The first steel beams for a shelter to protect one of Charles Rennie Mackintosh’s most iconic works have been put in place.
Work is being carried out on Hill House, a property in Helensburgh, Argyll and Bute, described as Mackintosh’s “domestic masterpiece”, to help preserve it for years to come.
The project will see a “box” frame erected around the house before a fine perforated mesh, designed by award-winning architects Carmody Groarke, is added.
Preliminary sitework began in November 2018, with two months of preparation for the installation of the steel frame of the structure.
Since it was built over a century ago, Hill House has been absorbing rain, putting the building and its unique interiors at risk.
The semi-permanent enclosure will provide shelter to the structure, letting it dry out after years of disintegration and allowing for further conservation work to take place.
As well as protecting the building from the weather, the “box” will give visitors the chance to get a new perspective on Hill House from elevated walkways looping around the building.
The house and gardens will be closed to the public during the construction of the “box” but are expected to reopen in late spring this year.

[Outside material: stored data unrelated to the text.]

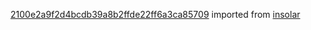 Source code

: [2100e2a9f2d4bcdb39a8b2ffde22ff6a3ca85709](https://github.com/insolar/insolar/commit/2100e2a9f2d4bcdb39a8b2ffde22ff6a3ca85709) imported from [insolar](https://github.com/insolar/insolar)
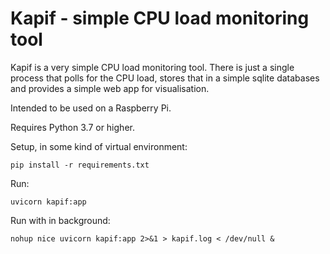 
# Kapif - simple CPU load monitoring tool

Kapif is a very simple CPU load monitoring tool.
There is just a single process that polls for the CPU
load, stores that in a simple sqlite databases
and provides a simple web app for visualisation.

Intended to be used on a Raspberry Pi.

Requires Python 3.7 or higher.

Setup, in some kind of virtual environment:

    pip install -r requirements.txt


Run:

    uvicorn kapif:app

Run with in background:

    nohup nice uvicorn kapif:app 2>&1 > kapif.log < /dev/null &
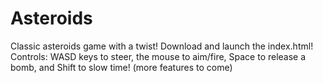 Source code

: # Asteroids
Classic asteroids game with a twist!
Download and launch the index.html!
Controls:
WASD keys to steer, the mouse to aim/fire, Space to release a bomb, and Shift to slow time!
(more features to come)
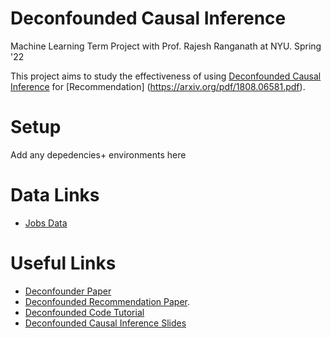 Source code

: # Deconfounded Causal Inference 

Machine Learning Term Project with Prof. Rajesh Ranganath at NYU. Spring '22

This project aims to study the effectiveness of using [Deconfounded Causal Inference](https://arxiv.org/pdf/1805.06826.pdf) for [Recommendation] (https://arxiv.org/pdf/1808.06581.pdf).

# Setup

Add any depedencies+ environments here

# Data Links
- [Jobs Data](https://users.nber.org/~rdehejia/data/.nswdata2.html)


# Useful Links
- [Deconfounder Paper](https://arxiv.org/pdf/1805.06826.pdf)
- [Deconfounded Recommendation Paper](https://arxiv.org/pdf/1808.06581.pdf).
- [Deconfounded Code Tutorial](https://github.com/blei-lab/deconfounder_tutorial)
- [Deconfounded Causal Inference Slides](http://www.cs.columbia.edu/~blei/talks/deconfounder.pdf) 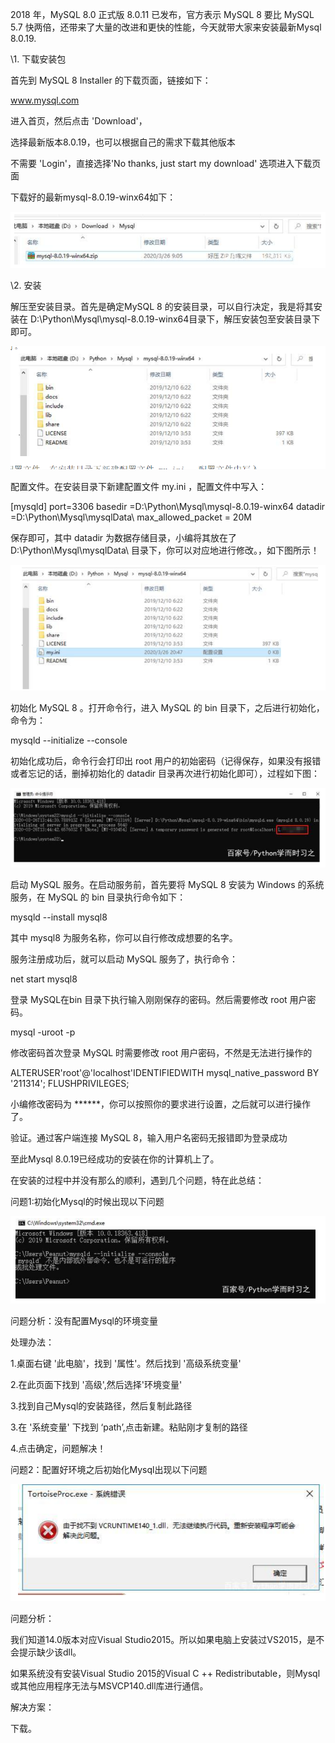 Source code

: 2018 年，MySQL 8.0 正式版 8.0.11 已发布，官方表示 MySQL 8 要比 MySQL 5.7 快两倍，还带来了大量的改进和更快的性能，今天就带大家来安装最新Mysql 8.0.19.

\1. 下载安装包

首先到 MySQL 8 Installer 的下载页面，链接如下：

www.mysql.com

进入首页，然后点击 'Download'，

选择最新版本8.0.19，也可以根据自己的需求下载其他版本

不需要 'Login'，直接选择'No thanks, just start my download' 选项进入下载页面

下载好的最新mysql-8.0.19-winx64如下：

![image-20221019131922117](../../../Image/image-20221019131922117.png)

\2. 安装

解压至安装目录。首先是确定MySQL 8 的安装目录，可以自行决定，我是将其安装在 D:\Python\Mysql\mysql-8.0.19-winx64目录下，解压安装包至安装目录下即可。

![image-20221019131936125](../../../Image/image-20221019131936125.png)

配置文件。在安装目录下新建配置文件 my.ini ，配置文件中写入：

[mysqld] port=3306 basedir =D:\Python\Mysql\mysql-8.0.19-winx64 datadir =D:\Python\Mysql\mysqlData\ max_allowed_packet = 20M

保存即可，其中 datadir 为数据存储目录，小编将其放在了 D:\Python\Mysql\mysqlData\ 目录下，你可以对应地进行修改。，如下图所示！

![image-20221019131951048](../../../Image/image-20221019131951048.png)

初始化 MySQL 8 。打开命令行，进入 MySQL 的 bin 目录下，之后进行初始化，命令为：

mysqld --initialize --console

初始化成功后，命令行会打印出 root 用户的初始密码（记得保存，如果没有报错或者忘记的话，删掉初始化的 datadir 目录再次进行初始化即可），过程如下图：

![image-20221019132006441](../../../Image/image-20221019132006441.png)

启动 MySQL 服务。在启动服务前，首先要将 MySQL 8 安装为 Windows 的系统服务，在 MySQL 的 bin 目录执行命令如下：

mysqld --install mysql8

其中 mysql8 为服务名称，你可以自行修改成想要的名字。

服务注册成功后，就可以启动 MySQL 服务了，执行命令：

net start mysql8



登录 MySQL在bin 目录下执行输入刚刚保存的密码。然后需要修改 root 用户密码。

mysql -uroot -p



修改密码首次登录 MySQL 时需要修改 root 用户密码，不然是无法进行操作的

ALTERUSER'root'@'localhost'IDENTIFIEDWITH mysql_native_password BY '211314'; FLUSHPRIVILEGES;



小编修改密码为 ******，你可以按照你的要求进行设置，之后就可以进行操作了。

验证。通过客户端连接 MySQL 8，输入用户名密码无报错即为登录成功

至此Mysql 8.0.19已经成功的安装在你的计算机上了。

在安装的过程中并没有那么的顺利，遇到几个问题，特在此总结：

问题1:初始化Mysql的时候出现以下问题

![image-20221019132117599](../../../Image/image-20221019132117599.png)

问题分析：没有配置Mysql的环境变量

处理办法：

1.桌面右键 '此电脑'，找到 '属性'。然后找到 '高级系统变量'

2.在此页面下找到 '高级',然后选择'环境变量'

3.找到自己Mysql的安装路径，然后复制此路径

3.在 '系统变量' 下找到 ‘path’,点击新建。粘贴刚才复制的路径

4.点击确定，问题解决！

问题2：配置好环境之后初始化Mysql出现以下问题

![image-20221019132154963](../../../Image/image-20221019132154963.png)

问题分析：

我们知道14.0版本对应Visual Studio2015。所以如果电脑上安装过VS2015，是不会提示缺少该dll。

如果系统没有安装Visual Studio 2015的Visual C ++ Redistributable，则Mysql或其他应用程序无法与MSVCP140.dll库进行通信。

解决方案：

下载。

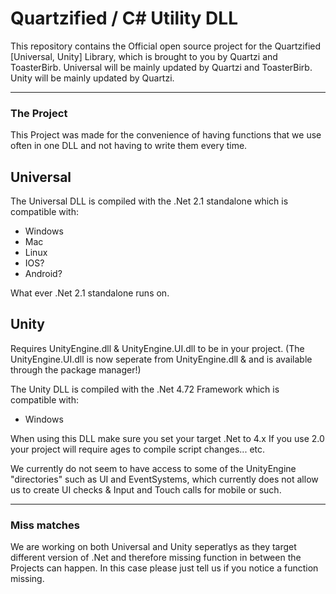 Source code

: # Quartzified / C# Utility DLL



This repository contains the Official open source project for the Quartzified [Universal, Unity] Library, which is brought to you by Quartzi and ToasterBirb.
Universal will be mainly updated by Quartzi and ToasterBirb.
Unity will be mainly updated by Quartzi.

<hr>

### The Project

This Project was made for the convenience of having functions that we use often in one DLL and not having to write them every time.



## Universal

The Universal DLL is compiled with the .Net 2.1 standalone which is compatible with:

- Windows
- Mac
- Linux
- IOS?
- Android?

What ever .Net 2.1 standalone runs on.



## Unity
Requires UnityEngine.dll & UnityEngine.UI.dll to be in your project.
(The UnityEngine.UI.dll is now seperate from UnityEngine.dll & and is available through the package manager!)

The Unity DLL is compiled with the .Net 4.72 Framework which is compatible with:

- Windows

When using this DLL make sure you set your target .Net to 4.x 
If you use 2.0 your project will require ages to compile script changes... etc.

We currently do not seem to have access to some of the UnityEngine "directories" such as UI and EventSystems, which currently does not allow us to create UI checks & Input and Touch calls for mobile or such.

<hr>

### Miss matches

We are working on both Universal and Unity seperatlys as they target different version of .Net and therefore missing function in between the Projects can happen. 
In this case please just tell us if you notice a function missing.
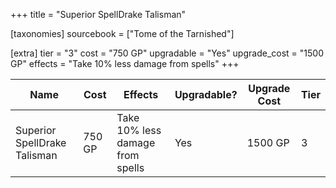 +++
title = "Superior SpellDrake Talisman"

[taxonomies]
sourcebook = ["Tome of the Tarnished"]

[extra]
tier = "3"
cost = "750 GP"
upgradable = "Yes"
upgrade_cost = "1500 GP"
effects = "Take 10% less damage from spells"
+++

| Name                          | Cost    | Effects                                                                                           | Upgradable? | Upgrade Cost | Tier |
| ----------------------------- | ------- | ----------------------------------------------------------------------------------------------- | ----------- | ------------ | ---- |
| Superior SpellDrake Talisman | 750 GP | Take 10% less damage from spells | Yes | 1500 GP | 3 |
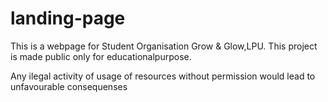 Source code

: # landing-page

This is a webpage for Student Organisation Grow & Glow,LPU.
This project is made public only for educationalpurpose.

Any ilegal activity of usage of resources without permission would lead to unfavourable consequenses
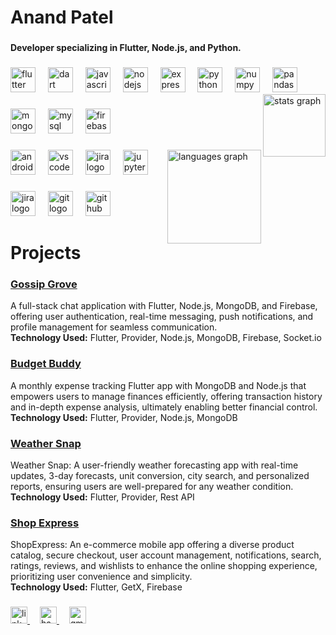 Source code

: <h1 align="left">Anand Patel</h1>

###

<h4 align="left">Developer specializing in Flutter, Node.js, and Python.</h4>

###

<div align="left">
  <img src="https://skillicons.dev/icons?i=flutter" height="40" alt="flutter logo"  />
  <img width="12" />
  <img src="https://skillicons.dev/icons?i=dart" height="40" alt="dart logo"  />
  <img width="12" />
  <img src="https://skillicons.dev/icons?i=js" height="40" alt="javascript logo"  />
  <img width="12" />
  <img src="https://skillicons.dev/icons?i=nodejs" height="40" alt="nodejs logo"  />
  <img width="12" />
  <img src="https://skillicons.dev/icons?i=express" height="40" alt="express logo"  />
  <img width="12" />
  <img src="https://skillicons.dev/icons?i=py" height="40" alt="python logo"  />
  <img width="12" />
  <img src="https://cdn.jsdelivr.net/gh/devicons/devicon/icons/numpy/numpy-original.svg" height="40" alt="numpy logo"  />
  <img width="12" />
  <img src="https://cdn.jsdelivr.net/gh/devicons/devicon/icons/pandas/pandas-original.svg" height="40" alt="pandas logo"  />
  <img src="https://github-readme-stats.vercel.app/api?username=Anandraj134&hide_title=true&hide_rank=true&show_icons=true&include_all_commits=true&count_private=true&disable_animations=false&theme=radical&locale=en&hide_border=true&order=1" height="100" alt="stats graph" align="right"/>
</div>

###

<div align="left">
  <img src="https://skillicons.dev/icons?i=mongodb" height="40" alt="mongodb logo"  />
  <img width="12" />
  <img src="https://skillicons.dev/icons?i=mysql" height="40" alt="mysql logo"  />
  <img width="12" />
  <img src="https://skillicons.dev/icons?i=firebase" height="40" alt="firebase logo"  />
</div>

###

<div align="left">
  <img src="https://skillicons.dev/icons?i=androidstudio" height="40" alt="androidstudio logo"  />
  <img width="12" />
  <img src="https://skillicons.dev/icons?i=vscode" height="40" alt="vscode logo"  />
  <img width="12" />
  <img src="https://cdn.jsdelivr.net/gh/devicons/devicon/icons/jira/jira-original.svg" height="40" alt="jira logo"  />
  <img width="12" />
  <img src="https://cdn.jsdelivr.net/gh/devicons/devicon/icons/jupyter/jupyter-original.svg" height="40" alt="jupyter logo"  />
  
  <img src="https://github-readme-stats.vercel.app/api/top-langs?username=Anandraj134&locale=en&hide_title=false&layout=compact&card_width=320&langs_count=6&theme=radical&hide_border=true&order=2" height="150" alt="languages graph"  align="right" />
</div>

###

<div align="left">
  <img src="https://cdn.jsdelivr.net/gh/devicons/devicon/icons/jira/jira-original.svg" height="40" alt="jira logo"  />
  <img width="12" />
  <img src="https://skillicons.dev/icons?i=git" height="40" alt="git logo"  />
  <img width="12" />
  <img src="https://skillicons.dev/icons?i=github" height="40" alt="github logo"  />
    
</div>

###

<h1 align="left">Projects</h1>

###
<a href="https://github.com/Anand-s-FlutterLab/Gossip-Grove-Frontend.git" target="_blank"><h3 align="left">Gossip Grove</h3></a>
A full-stack chat application with Flutter, Node.js, MongoDB, and Firebase, offering user authentication, real-time messaging, push notifications, and profile management for seamless communication.
<br>
<b>Technology Used:</b> Flutter, Provider, Node.js, MongoDB, Firebase, Socket.io

###
<a href="https://github.com/Anand-s-FlutterLab/BudgetBuddyFrontend"><h3 align="left">Budget Buddy</h3></a>
A monthly expense tracking Flutter app with MongoDB and Node.js that empowers users to manage finances efficiently, offering transaction history and in-depth expense analysis, ultimately enabling better financial control.
<br>
<b>Technology Used:</b> Flutter, Provider, Node.js, MongoDB

###

<a href="https://github.com/Anand-s-FlutterLab/Weather-Snap.git" target="_blank"><h3 align="left">Weather Snap</h3></a>
Weather Snap: A user-friendly weather forecasting app with real-time updates, 3-day forecasts, unit conversion, city search, and personalized reports, ensuring users are well-prepared for any weather condition.
<br>
<b>Technology Used:</b> Flutter, Provider, Rest API

###

<a href="https://github.com/Anand-s-FlutterLab/Shop-Express.git" target="_blank"><h3 align="left">Shop Express</h3></a>
ShopExpress: An e-commerce mobile app offering a diverse product catalog, secure checkout, user account management, notifications, search, ratings, reviews, and wishlists to enhance the online shopping experience, prioritizing user convenience and simplicity.
<br>
<b>Technology Used:</b> Flutter, GetX, Firebase


###

<div align="left">
  <a href="https://www.linkedin.com/in/anand-r-patel-/" target="_blank">
    <img src="https://img.shields.io/static/v1?message=LinkedIn&logo=linkedin&label=&color=0077B5&logoColor=white&labelColor=&style=plastic" height="27" alt="linkedin logo"  />
  </a>
  <img width="12" />
  <a href="https://www.hackerrank.com/profile/anandrajpatel134" target="_blank">
    <img src="https://img.shields.io/static/v1?message=HackerRank&logo=hackerrank&label=&color=068932&logoColor=white&labelColor=&style=plastic" height="27" alt="hackerrank logo"  />
  </a>
  <img width="12" />
  <a href="mailto:anandrajpatel134@gmail.com" target="_blank">
    <img src="https://img.shields.io/static/v1?message=Gmail&logo=gmail&label=&color=ea4335&logoColor=white&labelColor=&style=plastic" height="27" alt="gmail logo"  />
  </a>
</div>

###
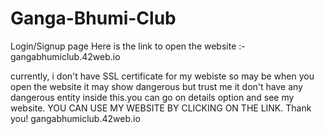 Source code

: # Ganga-Bhumi-Club
Login/Signup page 
Here is the link to open the website :-
gangabhumiclub.42web.io

currently, i don't have SSL certificate for my webiste so may be when you open the website it may show dangerous but trust me it don't have any dangerous entity inside this.you can go on details option and see my website. 
YOU CAN USE MY WEBSITE BY CLICKING ON THE LINK. Thank you!
gangabhumiclub.42web.io
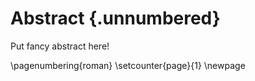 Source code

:# Abstract {.unnumbered}

<!-- \hypertarget{abstract}{%
\chapter*{\vspace*{-4cm} Abstract}\label{abstract}}
\addcontentsline{toc}{chapter}{Abstract} -->

Put fancy abstract here!

\pagenumbering{roman}
\setcounter{page}{1}
\newpage
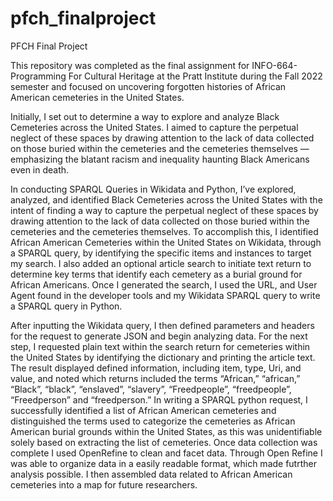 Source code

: # pfch_finalproject
PFCH Final Project

This repository was completed as the final assignment for INFO-664-Programming For Cultural Heritage at the Pratt Institute during the Fall 2022 semester and focused on uncovering forgotten histories of African American cemeteries in the United States.

Initially, I set out to determine a way to explore and analyze Black Cemeteries across the United States. I aimed to capture the perpetual neglect of these spaces by drawing attention to the lack of data collected on those buried within the cemeteries and the cemeteries themselves — emphasizing the blatant racism and inequality haunting Black Americans even in death.

In conducting SPARQL Queries in Wikidata and Python, I’ve explored, analyzed, and identified Black Cemeteries across the United States with the intent of finding a way to capture the perpetual neglect of these spaces by drawing attention to the lack of data collected on those buried within the cemeteries and the cemeteries themselves. To accomplish this, I identified African American Cemeteries within the United States on Wikidata, through a SPARQL query, by identifying the specific items and instances to target my search. I also added an optional article search to initiate text return to determine key terms that identify each cemetery as a burial ground for African Americans. Once I generated the search, I used the URL, and User Agent found in the developer tools and my Wikidata SPARQL query to write a SPARQL query in Python. 

After inputting the Wikidata query, I then defined parameters and headers for the request to generate JSON and begin analyzing data. For the next step, I requested plain text within the search return for cemeteries within the United States by identifying the dictionary and printing the article text. The result displayed defined information, including item, type, Uri, and value, and noted which returns included the terms “African,” “african,” “Black”, “black”, “enslaved”, “slavery”, “Freedpeople”, “freedpeople”, “Freedperson” and “freedperson.” In writing a SPARQL python request, I successfully identified a list of African American cemeteries and distinguished the terms used to categorize the cemeteries as African American burial grounds within the United States, as this was unidentifiable solely based on extracting the list of cemeteries. Once data collection was complete I used OpenRefine to clean and facet data. Through Open Refine I was able to organize data in a easily readable format, which made futrther analysis possible. I then assembled data related to African American cemeteries into a map for future researchers.
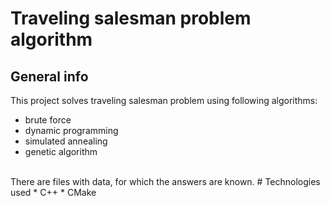 # Traveling salesman problem algorithm
## General info
This project solves traveling salesman problem using following algorithms:
* brute force
* dynamic programming
* simulated annealing
* genetic algorithm
<br />
There are files with data, for which the answers are known. 
# Technologies used
* C++
* CMake
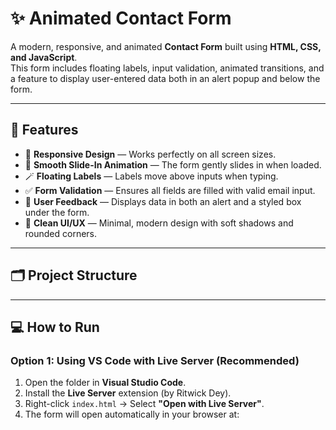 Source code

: # ✨ Animated Contact Form

A modern, responsive, and animated **Contact Form** built using **HTML, CSS, and JavaScript**.  
This form includes floating labels, input validation, animated transitions, and a feature to display user-entered data both in an alert popup and below the form.

---

## 🚀 Features

- 🧩 **Responsive Design** — Works perfectly on all screen sizes.
- 💫 **Smooth Slide-In Animation** — The form gently slides in when loaded.
- 🪄 **Floating Labels** — Labels move above inputs when typing.
- ✅ **Form Validation** — Ensures all fields are filled with valid email input.
- 📢 **User Feedback** — Displays data in both an alert and a styled box under the form.
- 🌈 **Clean UI/UX** — Minimal, modern design with soft shadows and rounded corners.

---

## 🗂️ Project Structure


---

## 💻 How to Run

### Option 1: Using VS Code with Live Server (Recommended)
1. Open the folder in **Visual Studio Code**.
2. Install the **Live Server** extension (by Ritwick Dey).
3. Right-click `index.html` → Select **"Open with Live Server"**.
4. The form will open automatically in your browser at:
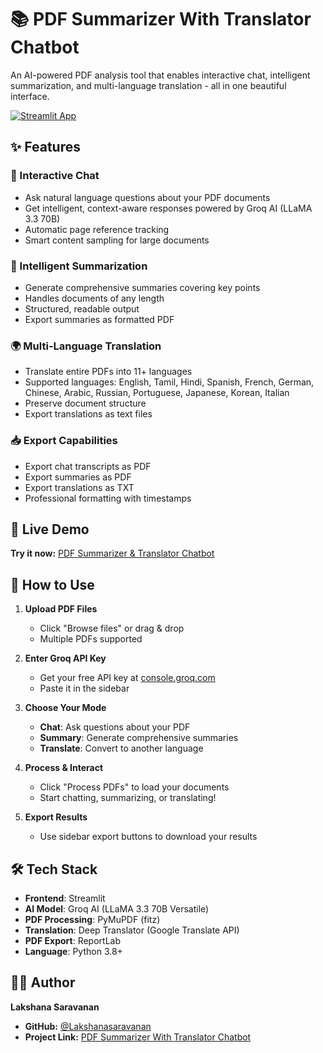 # 📚 PDF Summarizer With Translator Chatbot

An AI-powered PDF analysis tool that enables interactive chat, intelligent summarization, and multi-language translation - all in one beautiful interface.

[![Streamlit App](https://static.streamlit.io/badges/streamlit_badge_black_white.svg)](https://pdf-summarizer-with-translator-chatbot-fw7mczzxf8n2kzdebktejp.streamlit.app/)

## ✨ Features

### 💬 Interactive Chat
- Ask natural language questions about your PDF documents
- Get intelligent, context-aware responses powered by Groq AI (LLaMA 3.3 70B)
- Automatic page reference tracking
- Smart content sampling for large documents

### 📝 Intelligent Summarization
- Generate comprehensive summaries covering key points
- Handles documents of any length
- Structured, readable output
- Export summaries as formatted PDF

### 🌍 Multi-Language Translation
- Translate entire PDFs into 11+ languages
- Supported languages: English, Tamil, Hindi, Spanish, French, German, Chinese, Arabic, Russian, Portuguese, Japanese, Korean, Italian
- Preserve document structure
- Export translations as text files

### 📥 Export Capabilities
- Export chat transcripts as PDF
- Export summaries as PDF
- Export translations as TXT
- Professional formatting with timestamps

## 🚀 Live Demo

**Try it now:** [PDF Summarizer & Translator Chatbot](https://pdf-summarizer-with-translator-chatbot-fw7mczzxf8n2kzdebktejp.streamlit.app/)

## 🎯 How to Use

1. **Upload PDF Files**
   - Click "Browse files" or drag & drop
   - Multiple PDFs supported

2. **Enter Groq API Key**
   - Get your free API key at [console.groq.com](https://console.groq.com/keys)
   - Paste it in the sidebar

3. **Choose Your Mode**
   - **Chat**: Ask questions about your PDF
   - **Summary**: Generate comprehensive summaries
   - **Translate**: Convert to another language

4. **Process & Interact**
   - Click "Process PDFs" to load your documents
   - Start chatting, summarizing, or translating!

5. **Export Results**
   - Use sidebar export buttons to download your results

## 🛠️ Tech Stack

- **Frontend**: Streamlit
- **AI Model**: Groq AI (LLaMA 3.3 70B Versatile)
- **PDF Processing**: PyMuPDF (fitz)
- **Translation**: Deep Translator (Google Translate API)
- **PDF Export**: ReportLab
- **Language**: Python 3.8+

## 👨‍💻 Author

**Lakshana Saravanan**  
- **GitHub:** [@Lakshanasaravanan](https://github.com/Lakshanasaravanan)  
- **Project Link:** [PDF Summarizer With Translator Chatbot](https://github.com/Lakshanasaravanan/Pdf-Summarizer-With-Translator-Chatbot)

Richard Williams, of the National Trust for Scotland, said: “Seeing the box take shape is an extraordinary feeling and a significant milestone in our charity’s rescue effort to save the Hill House.
“After years of planning we can really start to see the scale of what we’re doing here, for the love of the building and where it stands in the history of Scottish architecture.”
Thousands of people have donated to the charity’s Box the Hill House campaign, which launched in February 2018, with a total of £1.2 million raised so far.